* _WHAT THIS TASK INVOLVES_
As you look over the data below, please find each line where the word "License" appears, then copy it.

Stored data entries:
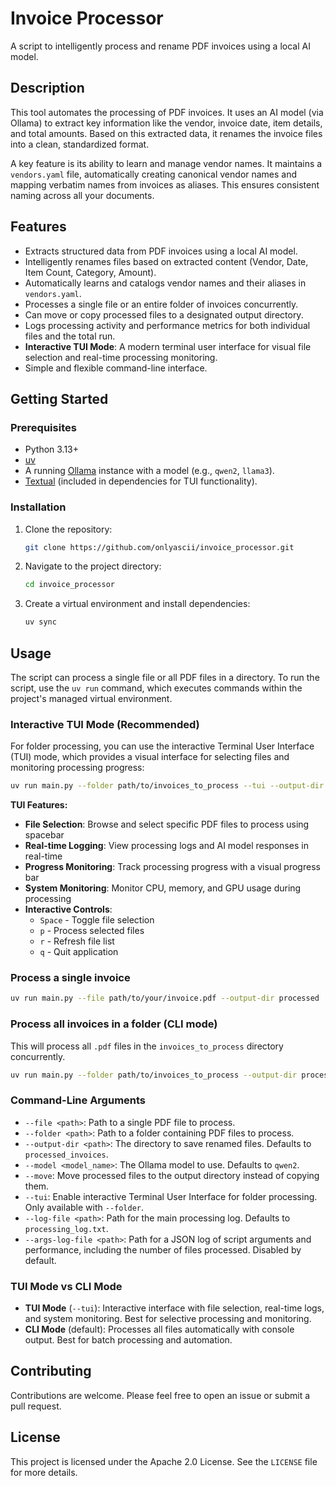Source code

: # Invoice Processor

A script to intelligently process and rename PDF invoices using a local AI model.

## Description

This tool automates the processing of PDF invoices. It uses an AI model (via Ollama) to extract key information like the vendor, invoice date, item details, and total amounts. Based on this extracted data, it renames the invoice files into a clean, standardized format.

A key feature is its ability to learn and manage vendor names. It maintains a `vendors.yaml` file, automatically creating canonical vendor names and mapping verbatim names from invoices as aliases. This ensures consistent naming across all your documents.

## Features

- Extracts structured data from PDF invoices using a local AI model.
- Intelligently renames files based on extracted content (Vendor, Date, Item Count, Category, Amount).
- Automatically learns and catalogs vendor names and their aliases in `vendors.yaml`.
- Processes a single file or an entire folder of invoices concurrently.
- Can move or copy processed files to a designated output directory.
- Logs processing activity and performance metrics for both individual files and the total run.
- **Interactive TUI Mode**: A modern terminal user interface for visual file selection and real-time processing monitoring.
- Simple and flexible command-line interface.

## Getting Started

### Prerequisites

- Python 3.13+
- [uv](https://github.com/astral-sh/uv)
- A running [Ollama](https://ollama.com/) instance with a model (e.g., `qwen2`, `llama3`).
- [Textual](https://textual.textualize.io/) (included in dependencies for TUI functionality).

### Installation

1.  Clone the repository:
    ```sh
    git clone https://github.com/onlyascii/invoice_processor.git
    ```
2.  Navigate to the project directory:
    ```sh
    cd invoice_processor
    ```
3.  Create a virtual environment and install dependencies:
    ```sh
    uv sync
    ```

## Usage

The script can process a single file or all PDF files in a directory. To run the script, use the `uv run` command, which executes commands within the project's managed virtual environment.

### Interactive TUI Mode (Recommended)

For folder processing, you can use the interactive Terminal User Interface (TUI) mode, which provides a visual interface for selecting files and monitoring processing progress:

```sh
uv run main.py --folder path/to/invoices_to_process --tui --output-dir processed
```

**TUI Features:**
- **File Selection**: Browse and select specific PDF files to process using spacebar
- **Real-time Logging**: View processing logs and AI model responses in real-time
- **Progress Monitoring**: Track processing progress with a visual progress bar
- **System Monitoring**: Monitor CPU, memory, and GPU usage during processing
- **Interactive Controls**:
  - `Space` - Toggle file selection
  - `p` - Process selected files
  - `r` - Refresh file list
  - `q` - Quit application

### Process a single invoice

```sh
uv run main.py --file path/to/your/invoice.pdf --output-dir processed
```

### Process all invoices in a folder (CLI mode)

This will process all `.pdf` files in the `invoices_to_process` directory concurrently.

```sh
uv run main.py --folder path/to/invoices_to_process --output-dir processed
```

### Command-Line Arguments

-   `--file <path>`: Path to a single PDF file to process.
-   `--folder <path>`: Path to a folder containing PDF files to process.
-   `--output-dir <path>`: The directory to save renamed files. Defaults to `processed_invoices`.
-   `--model <model_name>`: The Ollama model to use. Defaults to `qwen2`.
-   `--move`: Move processed files to the output directory instead of copying them.
-   `--tui`: Enable interactive Terminal User Interface for folder processing. Only available with `--folder`.
-   `--log-file <path>`: Path for the main processing log. Defaults to `processing_log.txt`.
-   `--args-log-file <path>`: Path for a JSON log of script arguments and performance, including the number of files processed. Disabled by default.

### TUI Mode vs CLI Mode

- **TUI Mode** (`--tui`): Interactive interface with file selection, real-time logs, and system monitoring. Best for selective processing and monitoring.
- **CLI Mode** (default): Processes all files automatically with console output. Best for batch processing and automation.

## Contributing

Contributions are welcome. Please feel free to open an issue or submit a pull request.

## License

This project is licensed under the Apache 2.0 License. See the `LICENSE` file for more details.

* _THE COMPLETED TASK_
## License
This project is licensed under the Apache 2.0 License. See the `LICENSE` file for more details.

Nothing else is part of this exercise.